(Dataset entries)

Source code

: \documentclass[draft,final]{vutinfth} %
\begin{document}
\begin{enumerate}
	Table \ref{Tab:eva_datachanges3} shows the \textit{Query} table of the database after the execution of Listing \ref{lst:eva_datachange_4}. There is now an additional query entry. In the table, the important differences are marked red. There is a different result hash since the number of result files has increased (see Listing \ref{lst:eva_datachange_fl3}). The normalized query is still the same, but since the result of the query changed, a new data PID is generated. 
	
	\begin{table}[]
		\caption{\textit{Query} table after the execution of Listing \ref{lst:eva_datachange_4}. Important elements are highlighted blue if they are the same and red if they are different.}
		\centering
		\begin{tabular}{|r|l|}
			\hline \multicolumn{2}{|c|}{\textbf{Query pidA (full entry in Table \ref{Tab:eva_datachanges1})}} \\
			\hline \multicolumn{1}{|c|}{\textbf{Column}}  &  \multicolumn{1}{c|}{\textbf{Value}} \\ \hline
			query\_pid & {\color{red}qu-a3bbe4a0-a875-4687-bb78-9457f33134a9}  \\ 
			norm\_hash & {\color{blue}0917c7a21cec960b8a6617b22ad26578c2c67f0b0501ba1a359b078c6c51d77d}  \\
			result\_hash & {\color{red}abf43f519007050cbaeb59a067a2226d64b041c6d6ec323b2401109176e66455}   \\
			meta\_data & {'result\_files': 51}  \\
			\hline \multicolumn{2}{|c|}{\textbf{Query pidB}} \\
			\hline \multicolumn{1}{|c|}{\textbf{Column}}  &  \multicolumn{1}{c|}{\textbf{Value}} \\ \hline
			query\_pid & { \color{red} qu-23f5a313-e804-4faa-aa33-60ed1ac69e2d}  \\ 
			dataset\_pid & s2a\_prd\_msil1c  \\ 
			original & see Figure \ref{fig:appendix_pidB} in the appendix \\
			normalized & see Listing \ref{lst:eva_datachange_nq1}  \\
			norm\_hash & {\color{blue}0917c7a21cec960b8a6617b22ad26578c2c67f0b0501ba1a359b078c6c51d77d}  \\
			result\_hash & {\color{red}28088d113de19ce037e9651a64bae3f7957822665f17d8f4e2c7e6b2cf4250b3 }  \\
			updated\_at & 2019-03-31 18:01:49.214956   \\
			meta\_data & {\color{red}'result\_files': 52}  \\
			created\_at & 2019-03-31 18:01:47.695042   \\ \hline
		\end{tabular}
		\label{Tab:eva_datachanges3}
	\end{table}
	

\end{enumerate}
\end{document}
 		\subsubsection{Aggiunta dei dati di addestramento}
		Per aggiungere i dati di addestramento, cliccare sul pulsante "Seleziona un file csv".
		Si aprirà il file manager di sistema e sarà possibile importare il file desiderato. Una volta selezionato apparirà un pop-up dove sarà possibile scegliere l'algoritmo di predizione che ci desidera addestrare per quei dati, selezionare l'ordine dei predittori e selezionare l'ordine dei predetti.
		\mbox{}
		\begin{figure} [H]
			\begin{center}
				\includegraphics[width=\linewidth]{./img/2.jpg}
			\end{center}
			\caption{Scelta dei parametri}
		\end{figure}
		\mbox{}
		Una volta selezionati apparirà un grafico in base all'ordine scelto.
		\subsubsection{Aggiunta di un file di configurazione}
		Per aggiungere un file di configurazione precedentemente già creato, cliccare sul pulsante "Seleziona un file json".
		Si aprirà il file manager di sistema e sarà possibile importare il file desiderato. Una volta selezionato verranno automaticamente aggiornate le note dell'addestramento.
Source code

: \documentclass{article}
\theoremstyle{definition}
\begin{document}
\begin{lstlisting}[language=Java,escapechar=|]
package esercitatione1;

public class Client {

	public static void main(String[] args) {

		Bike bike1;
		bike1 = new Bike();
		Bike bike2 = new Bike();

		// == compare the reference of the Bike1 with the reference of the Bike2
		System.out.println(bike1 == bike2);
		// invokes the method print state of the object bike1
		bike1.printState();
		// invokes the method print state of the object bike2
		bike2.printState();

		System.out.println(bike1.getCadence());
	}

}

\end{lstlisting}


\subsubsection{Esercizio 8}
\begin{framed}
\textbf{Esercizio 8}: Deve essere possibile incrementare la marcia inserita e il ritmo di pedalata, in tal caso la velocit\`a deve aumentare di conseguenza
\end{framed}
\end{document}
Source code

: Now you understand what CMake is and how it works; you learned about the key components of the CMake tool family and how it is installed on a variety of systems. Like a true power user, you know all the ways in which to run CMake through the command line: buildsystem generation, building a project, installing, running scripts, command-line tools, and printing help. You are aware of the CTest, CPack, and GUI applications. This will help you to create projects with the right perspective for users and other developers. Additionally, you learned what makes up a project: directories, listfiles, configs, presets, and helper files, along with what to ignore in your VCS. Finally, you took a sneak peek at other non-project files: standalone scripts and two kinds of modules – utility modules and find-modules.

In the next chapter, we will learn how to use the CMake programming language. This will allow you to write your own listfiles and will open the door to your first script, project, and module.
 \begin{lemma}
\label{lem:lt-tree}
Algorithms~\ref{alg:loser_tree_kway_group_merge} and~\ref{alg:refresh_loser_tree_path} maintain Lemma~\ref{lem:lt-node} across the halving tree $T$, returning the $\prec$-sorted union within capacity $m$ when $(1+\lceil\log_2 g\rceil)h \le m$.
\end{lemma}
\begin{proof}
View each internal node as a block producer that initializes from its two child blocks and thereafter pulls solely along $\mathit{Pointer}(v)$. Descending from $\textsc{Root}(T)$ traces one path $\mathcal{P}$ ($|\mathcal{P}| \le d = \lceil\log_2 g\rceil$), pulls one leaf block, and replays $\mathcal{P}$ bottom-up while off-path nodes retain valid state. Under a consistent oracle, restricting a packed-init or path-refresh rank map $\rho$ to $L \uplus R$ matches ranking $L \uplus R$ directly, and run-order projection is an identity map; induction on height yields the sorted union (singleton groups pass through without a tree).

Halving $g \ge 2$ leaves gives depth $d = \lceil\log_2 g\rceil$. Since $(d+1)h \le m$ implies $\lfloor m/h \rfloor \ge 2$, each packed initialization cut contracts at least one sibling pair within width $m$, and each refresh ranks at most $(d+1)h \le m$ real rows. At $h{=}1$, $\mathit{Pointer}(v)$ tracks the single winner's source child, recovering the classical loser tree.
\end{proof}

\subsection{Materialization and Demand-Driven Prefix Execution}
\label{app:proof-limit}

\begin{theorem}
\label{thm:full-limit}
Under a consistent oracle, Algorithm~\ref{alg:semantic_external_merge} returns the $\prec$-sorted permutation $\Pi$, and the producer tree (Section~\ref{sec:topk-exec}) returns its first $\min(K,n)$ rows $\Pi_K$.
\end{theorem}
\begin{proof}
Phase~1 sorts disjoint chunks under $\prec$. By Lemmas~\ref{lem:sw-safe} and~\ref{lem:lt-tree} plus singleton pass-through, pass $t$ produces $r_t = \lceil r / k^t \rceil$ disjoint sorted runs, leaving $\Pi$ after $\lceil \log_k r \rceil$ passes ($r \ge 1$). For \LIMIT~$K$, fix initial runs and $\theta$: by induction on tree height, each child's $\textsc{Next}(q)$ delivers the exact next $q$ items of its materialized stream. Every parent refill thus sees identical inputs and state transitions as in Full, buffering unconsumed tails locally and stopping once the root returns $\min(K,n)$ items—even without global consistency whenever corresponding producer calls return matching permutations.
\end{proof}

◆ **WORK REQUEST**: Print each line of the data exactly as it was written.

◆ **YOUR SOLUTION**:
Source code

: \documentclass[draft,final]{vutinfth} %
\begin{document}
\begin{enumerate}
	Table \ref{Tab:eva_datachanges3} shows the \textit{Query} table of the database after the execution of Listing \ref{lst:eva_datachange_4}. There is now an additional query entry. In the table, the important differences are marked red. There is a different result hash since the number of result files has increased (see Listing \ref{lst:eva_datachange_fl3}). The normalized query is still the same, but since the result of the query changed, a new data PID is generated. 
	
	\begin{table}[]
		\caption{\textit{Query} table after the execution of Listing \ref{lst:eva_datachange_4}. Important elements are highlighted blue if they are the same and red if they are different.}
		\centering
		\begin{tabular}{|r|l|}
			\hline \multicolumn{2}{|c|}{\textbf{Query pidA (full entry in Table \ref{Tab:eva_datachanges1})}} \\
			\hline \multicolumn{1}{|c|}{\textbf{Column}}  &  \multicolumn{1}{c|}{\textbf{Value}} \\ \hline
			query\_pid & {\color{red}qu-a3bbe4a0-a875-4687-bb78-9457f33134a9}  \\ 
			norm\_hash & {\color{blue}0917c7a21cec960b8a6617b22ad26578c2c67f0b0501ba1a359b078c6c51d77d}  \\
			result\_hash & {\color{red}abf43f519007050cbaeb59a067a2226d64b041c6d6ec323b2401109176e66455}   \\
			meta\_data & {'result\_files': 51}  \\
			\hline \multicolumn{2}{|c|}{\textbf{Query pidB}} \\
			\hline \multicolumn{1}{|c|}{\textbf{Column}}  &  \multicolumn{1}{c|}{\textbf{Value}} \\ \hline
			query\_pid & { \color{red} qu-23f5a313-e804-4faa-aa33-60ed1ac69e2d}  \\ 
			dataset\_pid & s2a\_prd\_msil1c  \\ 
			original & see Figure \ref{fig:appendix_pidB} in the appendix \\
			normalized & see Listing \ref{lst:eva_datachange_nq1}  \\
			norm\_hash & {\color{blue}0917c7a21cec960b8a6617b22ad26578c2c67f0b0501ba1a359b078c6c51d77d}  \\
			result\_hash & {\color{red}28088d113de19ce037e9651a64bae3f7957822665f17d8f4e2c7e6b2cf4250b3 }  \\
			updated\_at & 2019-03-31 18:01:49.214956   \\
			meta\_data & {\color{red}'result\_files': 52}  \\
			created\_at & 2019-03-31 18:01:47.695042   \\ \hline
		\end{tabular}
		\label{Tab:eva_datachanges3}
	\end{table}
	

\end{enumerate}
\end{document}
 		\subsubsection{Aggiunta dei dati di addestramento}
		Per aggiungere i dati di addestramento, cliccare sul pulsante "Seleziona un file csv".
		Si aprirà il file manager di sistema e sarà possibile importare il file desiderato. Una volta selezionato apparirà un pop-up dove sarà possibile scegliere l'algoritmo di predizione che ci desidera addestrare per quei dati, selezionare l'ordine dei predittori e selezionare l'ordine dei predetti.
		\mbox{}
		\begin{figure} [H]
			\begin{center}
				\includegraphics[width=\linewidth]{./img/2.jpg}
			\end{center}
			\caption{Scelta dei parametri}
		\end{figure}
		\mbox{}
		Una volta selezionati apparirà un grafico in base all'ordine scelto.
		\subsubsection{Aggiunta di un file di configurazione}
		Per aggiungere un file di configurazione precedentemente già creato, cliccare sul pulsante "Seleziona un file json".
		Si aprirà il file manager di sistema e sarà possibile importare il file desiderato. Una volta selezionato verranno automaticamente aggiornate le note dell'addestramento.
Source code

: \documentclass{article}
\theoremstyle{definition}
\begin{document}
\begin{lstlisting}[language=Java,escapechar=|]
package esercitatione1;

public class Client {

	public static void main(String[] args) {

		Bike bike1;
		bike1 = new Bike();
		Bike bike2 = new Bike();

		// == compare the reference of the Bike1 with the reference of the Bike2
		System.out.println(bike1 == bike2);
		// invokes the method print state of the object bike1
		bike1.printState();
		// invokes the method print state of the object bike2
		bike2.printState();

		System.out.println(bike1.getCadence());
	}

}

\end{lstlisting}


\subsubsection{Esercizio 8}
\begin{framed}
\textbf{Esercizio 8}: Deve essere possibile incrementare la marcia inserita e il ritmo di pedalata, in tal caso la velocit\`a deve aumentare di conseguenza
\end{framed}
\end{document}
Source code

: Now you understand what CMake is and how it works; you learned about the key components of the CMake tool family and how it is installed on a variety of systems. Like a true power user, you know all the ways in which to run CMake through the command line: buildsystem generation, building a project, installing, running scripts, command-line tools, and printing help. You are aware of the CTest, CPack, and GUI applications. This will help you to create projects with the right perspective for users and other developers. Additionally, you learned what makes up a project: directories, listfiles, configs, presets, and helper files, along with what to ignore in your VCS. Finally, you took a sneak peek at other non-project files: standalone scripts and two kinds of modules – utility modules and find-modules.

In the next chapter, we will learn how to use the CMake programming language. This will allow you to write your own listfiles and will open the door to your first script, project, and module.
 \begin{lemma}
\label{lem:lt-tree}
Algorithms~\ref{alg:loser_tree_kway_group_merge} and~\ref{alg:refresh_loser_tree_path} maintain Lemma~\ref{lem:lt-node} across the halving tree $T$, returning the $\prec$-sorted union within capacity $m$ when $(1+\lceil\log_2 g\rceil)h \le m$.
\end{lemma}
\begin{proof}
View each internal node as a block producer that initializes from its two child blocks and thereafter pulls solely along $\mathit{Pointer}(v)$. Descending from $\textsc{Root}(T)$ traces one path $\mathcal{P}$ ($|\mathcal{P}| \le d = \lceil\log_2 g\rceil$), pulls one leaf block, and replays $\mathcal{P}$ bottom-up while off-path nodes retain valid state. Under a consistent oracle, restricting a packed-init or path-refresh rank map $\rho$ to $L \uplus R$ matches ranking $L \uplus R$ directly, and run-order projection is an identity map; induction on height yields the sorted union (singleton groups pass through without a tree).

Halving $g \ge 2$ leaves gives depth $d = \lceil\log_2 g\rceil$. Since $(d+1)h \le m$ implies $\lfloor m/h \rfloor \ge 2$, each packed initialization cut contracts at least one sibling pair within width $m$, and each refresh ranks at most $(d+1)h \le m$ real rows. At $h{=}1$, $\mathit{Pointer}(v)$ tracks the single winner's source child, recovering the classical loser tree.
\end{proof}

\subsection{Materialization and Demand-Driven Prefix Execution}
\label{app:proof-limit}

\begin{theorem}
\label{thm:full-limit}
Under a consistent oracle, Algorithm~\ref{alg:semantic_external_merge} returns the $\prec$-sorted permutation $\Pi$, and the producer tree (Section~\ref{sec:topk-exec}) returns its first $\min(K,n)$ rows $\Pi_K$.
\end{theorem}
\begin{proof}
Phase~1 sorts disjoint chunks under $\prec$. By Lemmas~\ref{lem:sw-safe} and~\ref{lem:lt-tree} plus singleton pass-through, pass $t$ produces $r_t = \lceil r / k^t \rceil$ disjoint sorted runs, leaving $\Pi$ after $\lceil \log_k r \rceil$ passes ($r \ge 1$). For \LIMIT~$K$, fix initial runs and $\theta$: by induction on tree height, each child's $\textsc{Next}(q)$ delivers the exact next $q$ items of its materialized stream. Every parent refill thus sees identical inputs and state transitions as in Full, buffering unconsumed tails locally and stopping once the root returns $\min(K,n)$ items—even without global consistency whenever corresponding producer calls return matching permutations.
\end{proof}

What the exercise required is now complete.